WF型開発にチケット駆動を取り入れる時の考え方
アダプタブルWFや補完チケット方式について、考えたことをラフなメモ書き。
【参考】
「チケット駆動開発」の適用について考える|コラム「ITよもやま話」|特集│株式会社JSOL
ソフトウェア開発の匠(3):「現状のソフトウェア開発は間違っていないか?」(プロセス編) (3/3) - @IT
ソフトウェア開発の匠(4):アジャイル開発と反復開発の落とし穴 (2/3) - @IT
【1】普通のSIなら、社内標準プロセスとしてWF型開発がガッチリ決まっており、アジャイル開発を取り入れる雰囲気すら無いだろう。
しかし、アジャイル開発のプラクティスは部分的に取り入れることはできるし、その効果を上げることもできる。

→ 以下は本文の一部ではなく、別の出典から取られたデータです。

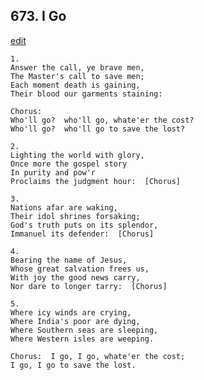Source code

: 
## 673.  I Go
[edit](https://docs.google.com/document/d/16EXrzt0JRzR69MhLsecWJzH_Dn616ann/edit?mode=html)



    1.
    Answer the call, ye brave men,
    The Master's call to save men;
    Each moment death is gaining,
    Their blood our garments staining:

    Chorus:
    Who'll go?  who'll go, whate'er the cost?
    Who'll go?  who'll go to save the lost?

    2.
    Lighting the world with glory,
    Once more the gospel story
    In purity and pow'r
    Proclaims the judgment hour:  [Chorus]

    3.
    Nations afar are waking,
    Their idol shrines forsaking;
    God's truth puts on its splendor,
    Immanuel its defender:  [Chorus]

    4.
    Bearing the name of Jesus,
    Whose great salvation frees us,
    With joy the good news carry, 
    Nor dare to longer tarry:  [Chorus]

    5.
    Where icy winds are crying,
    Where India's poor are dying,
    Where Southern seas are sleeping,
    Where Western isles are weeping.  

    Chorus:  I go, I go, whate'er the cost;
    I go, I go to save the lost.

同様に、チケット駆動開発をWF型開発に部分的に導入して、チケット駆動の良さを実感したい、という思いもあるだろう。
チケット管理は障害管理の一つの手法と思えば、そんなに大層な問題ではないからだ。
【2】では、WF型開発のどこにチケット駆動を取り入れると成功する確率が高いのか?
その問題を問うた時、「チケット駆動開発」の適用について考える|コラム「ITよもやま話」|特集│株式会社JSOLの記事がすごく参考になる。
(引用開始)
私がウォーターフォール開発での(チケット駆動開発の)適用として取り組んだものには大きく2つある。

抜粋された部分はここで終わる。